Segment Start: MATERIAL PROVIDED

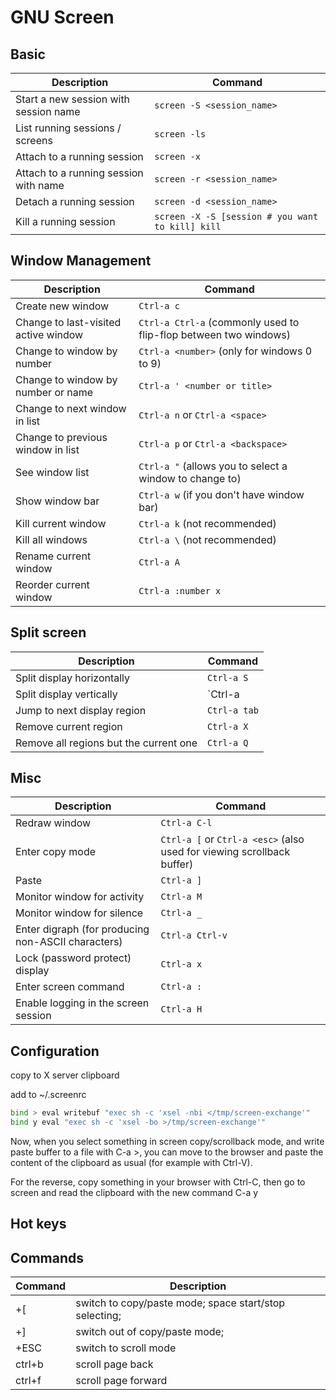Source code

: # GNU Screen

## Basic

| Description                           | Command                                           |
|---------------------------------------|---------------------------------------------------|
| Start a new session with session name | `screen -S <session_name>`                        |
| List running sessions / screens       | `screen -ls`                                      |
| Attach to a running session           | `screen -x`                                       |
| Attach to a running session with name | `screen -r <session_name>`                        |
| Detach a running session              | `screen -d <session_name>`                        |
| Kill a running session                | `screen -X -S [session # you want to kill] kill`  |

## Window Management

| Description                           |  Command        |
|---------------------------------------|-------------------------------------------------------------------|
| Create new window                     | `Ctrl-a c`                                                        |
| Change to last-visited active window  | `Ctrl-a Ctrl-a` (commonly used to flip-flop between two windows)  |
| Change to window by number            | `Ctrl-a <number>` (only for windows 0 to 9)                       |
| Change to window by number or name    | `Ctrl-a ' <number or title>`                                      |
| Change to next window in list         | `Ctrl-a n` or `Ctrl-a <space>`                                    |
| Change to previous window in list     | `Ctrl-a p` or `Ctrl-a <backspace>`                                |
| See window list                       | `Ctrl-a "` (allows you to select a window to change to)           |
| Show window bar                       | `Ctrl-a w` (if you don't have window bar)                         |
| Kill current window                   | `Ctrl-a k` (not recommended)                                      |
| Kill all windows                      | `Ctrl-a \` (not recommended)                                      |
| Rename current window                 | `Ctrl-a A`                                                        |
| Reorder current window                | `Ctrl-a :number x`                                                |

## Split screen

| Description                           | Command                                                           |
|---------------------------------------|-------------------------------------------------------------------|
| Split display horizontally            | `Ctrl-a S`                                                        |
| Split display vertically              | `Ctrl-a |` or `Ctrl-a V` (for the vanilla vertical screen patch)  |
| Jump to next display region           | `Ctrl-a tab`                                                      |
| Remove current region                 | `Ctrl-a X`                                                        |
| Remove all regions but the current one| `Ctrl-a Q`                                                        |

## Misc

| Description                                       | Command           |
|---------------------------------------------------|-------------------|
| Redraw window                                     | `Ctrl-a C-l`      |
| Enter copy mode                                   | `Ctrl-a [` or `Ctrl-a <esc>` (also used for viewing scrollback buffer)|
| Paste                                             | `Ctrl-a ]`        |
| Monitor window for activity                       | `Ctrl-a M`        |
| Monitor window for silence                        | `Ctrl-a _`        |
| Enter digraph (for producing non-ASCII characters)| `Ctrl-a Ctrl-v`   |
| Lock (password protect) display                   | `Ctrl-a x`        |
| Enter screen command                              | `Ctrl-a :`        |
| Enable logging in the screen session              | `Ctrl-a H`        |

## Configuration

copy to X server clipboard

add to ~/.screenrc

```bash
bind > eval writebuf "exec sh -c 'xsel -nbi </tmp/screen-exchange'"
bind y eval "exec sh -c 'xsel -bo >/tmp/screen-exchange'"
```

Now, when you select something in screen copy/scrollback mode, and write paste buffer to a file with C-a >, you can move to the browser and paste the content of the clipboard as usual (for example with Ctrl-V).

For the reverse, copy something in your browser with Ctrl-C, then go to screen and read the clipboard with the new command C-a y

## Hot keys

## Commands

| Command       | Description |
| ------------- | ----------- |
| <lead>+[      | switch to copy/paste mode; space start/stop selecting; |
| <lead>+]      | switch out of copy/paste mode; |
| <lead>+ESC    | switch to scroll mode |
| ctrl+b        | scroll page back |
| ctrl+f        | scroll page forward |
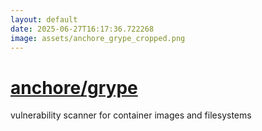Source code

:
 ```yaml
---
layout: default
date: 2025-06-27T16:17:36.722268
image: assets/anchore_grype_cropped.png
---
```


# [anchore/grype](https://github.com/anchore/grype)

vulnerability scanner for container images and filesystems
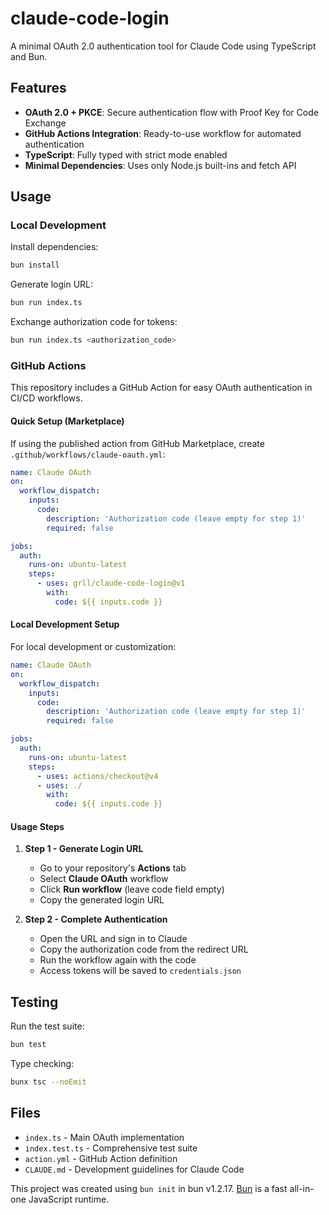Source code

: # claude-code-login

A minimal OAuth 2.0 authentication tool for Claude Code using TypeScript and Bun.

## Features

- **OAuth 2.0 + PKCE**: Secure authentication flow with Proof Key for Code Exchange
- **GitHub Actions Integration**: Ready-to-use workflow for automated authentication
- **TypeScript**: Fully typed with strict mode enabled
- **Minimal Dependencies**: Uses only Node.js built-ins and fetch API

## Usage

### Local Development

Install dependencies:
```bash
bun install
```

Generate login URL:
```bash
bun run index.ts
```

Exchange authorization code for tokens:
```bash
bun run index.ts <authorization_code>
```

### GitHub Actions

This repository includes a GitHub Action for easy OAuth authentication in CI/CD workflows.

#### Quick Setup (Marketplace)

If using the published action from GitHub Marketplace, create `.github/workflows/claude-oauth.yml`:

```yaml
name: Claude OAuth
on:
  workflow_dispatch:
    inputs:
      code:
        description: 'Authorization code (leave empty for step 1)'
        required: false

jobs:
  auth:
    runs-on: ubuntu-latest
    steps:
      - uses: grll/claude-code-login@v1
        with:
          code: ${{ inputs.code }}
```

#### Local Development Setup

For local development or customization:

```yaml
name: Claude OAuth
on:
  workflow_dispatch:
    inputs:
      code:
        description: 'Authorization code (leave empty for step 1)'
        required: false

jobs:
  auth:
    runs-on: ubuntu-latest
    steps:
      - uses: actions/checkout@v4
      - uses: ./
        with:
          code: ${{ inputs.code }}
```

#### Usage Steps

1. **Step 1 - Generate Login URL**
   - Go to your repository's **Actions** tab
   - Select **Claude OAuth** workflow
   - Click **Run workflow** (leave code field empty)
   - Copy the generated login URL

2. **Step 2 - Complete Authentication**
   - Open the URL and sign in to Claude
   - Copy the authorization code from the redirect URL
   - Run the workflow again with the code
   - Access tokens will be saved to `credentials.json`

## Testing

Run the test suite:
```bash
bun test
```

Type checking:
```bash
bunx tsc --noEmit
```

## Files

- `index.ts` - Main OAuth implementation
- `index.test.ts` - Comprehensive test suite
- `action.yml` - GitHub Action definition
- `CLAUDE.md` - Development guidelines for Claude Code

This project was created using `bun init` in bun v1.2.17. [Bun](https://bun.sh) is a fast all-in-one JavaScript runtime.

Segment End: MATERIAL PROVIDED
Segment Start: MATERIAL PROVIDED

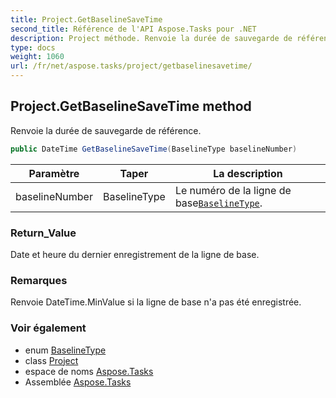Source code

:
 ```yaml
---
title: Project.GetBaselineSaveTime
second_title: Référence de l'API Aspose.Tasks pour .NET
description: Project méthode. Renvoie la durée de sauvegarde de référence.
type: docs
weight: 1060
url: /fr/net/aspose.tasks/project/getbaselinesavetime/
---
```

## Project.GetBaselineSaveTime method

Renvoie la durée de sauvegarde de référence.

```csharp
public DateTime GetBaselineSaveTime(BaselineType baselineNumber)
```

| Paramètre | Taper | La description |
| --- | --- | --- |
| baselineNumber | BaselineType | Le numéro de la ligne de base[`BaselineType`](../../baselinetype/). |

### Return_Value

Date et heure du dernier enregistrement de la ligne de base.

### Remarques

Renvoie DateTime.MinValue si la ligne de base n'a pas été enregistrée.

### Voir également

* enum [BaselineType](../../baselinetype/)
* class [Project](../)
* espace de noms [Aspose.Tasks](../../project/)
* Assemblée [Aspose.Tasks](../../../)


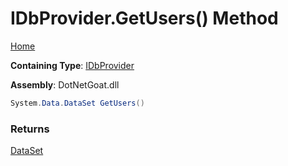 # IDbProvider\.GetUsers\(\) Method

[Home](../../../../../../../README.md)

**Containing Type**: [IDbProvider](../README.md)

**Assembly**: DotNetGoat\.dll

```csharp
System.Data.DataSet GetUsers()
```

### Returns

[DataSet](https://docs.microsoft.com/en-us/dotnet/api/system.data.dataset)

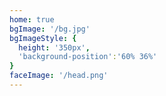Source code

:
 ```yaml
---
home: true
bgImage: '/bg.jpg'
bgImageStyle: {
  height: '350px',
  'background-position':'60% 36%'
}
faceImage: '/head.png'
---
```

Segment End: MATERIAL PROVIDED
Segment Start: MATERIAL PROVIDED

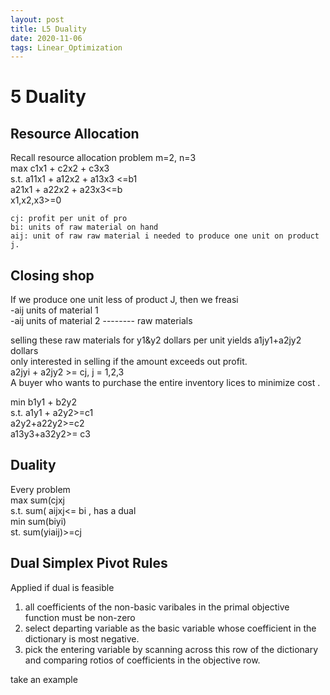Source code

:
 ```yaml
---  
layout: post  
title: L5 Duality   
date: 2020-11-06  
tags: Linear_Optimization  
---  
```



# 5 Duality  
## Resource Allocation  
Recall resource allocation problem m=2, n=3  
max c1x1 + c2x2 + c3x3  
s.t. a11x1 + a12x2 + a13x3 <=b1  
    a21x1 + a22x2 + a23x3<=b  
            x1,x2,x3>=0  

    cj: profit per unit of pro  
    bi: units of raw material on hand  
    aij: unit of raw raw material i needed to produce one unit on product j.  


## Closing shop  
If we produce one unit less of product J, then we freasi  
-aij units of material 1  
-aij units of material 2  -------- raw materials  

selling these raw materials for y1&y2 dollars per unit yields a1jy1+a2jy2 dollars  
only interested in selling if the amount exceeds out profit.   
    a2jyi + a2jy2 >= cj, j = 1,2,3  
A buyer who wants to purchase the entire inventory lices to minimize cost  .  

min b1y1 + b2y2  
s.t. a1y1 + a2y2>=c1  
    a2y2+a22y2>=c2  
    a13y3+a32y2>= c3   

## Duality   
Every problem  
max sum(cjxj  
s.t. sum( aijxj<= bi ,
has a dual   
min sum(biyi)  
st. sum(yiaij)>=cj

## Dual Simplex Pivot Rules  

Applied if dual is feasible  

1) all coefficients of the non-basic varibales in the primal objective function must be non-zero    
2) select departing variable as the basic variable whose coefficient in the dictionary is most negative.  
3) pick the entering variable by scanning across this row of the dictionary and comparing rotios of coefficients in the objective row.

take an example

Segment End: MATERIAL PROVIDED

TASK TO COMPLETE:
Scan the preceding listing for the string "product" and copy every line where it occurs.

ANSWER SECTION:
    aij: unit of raw raw material i needed to produce one unit on product j.  
If we produce one unit less of product J, then we freasi  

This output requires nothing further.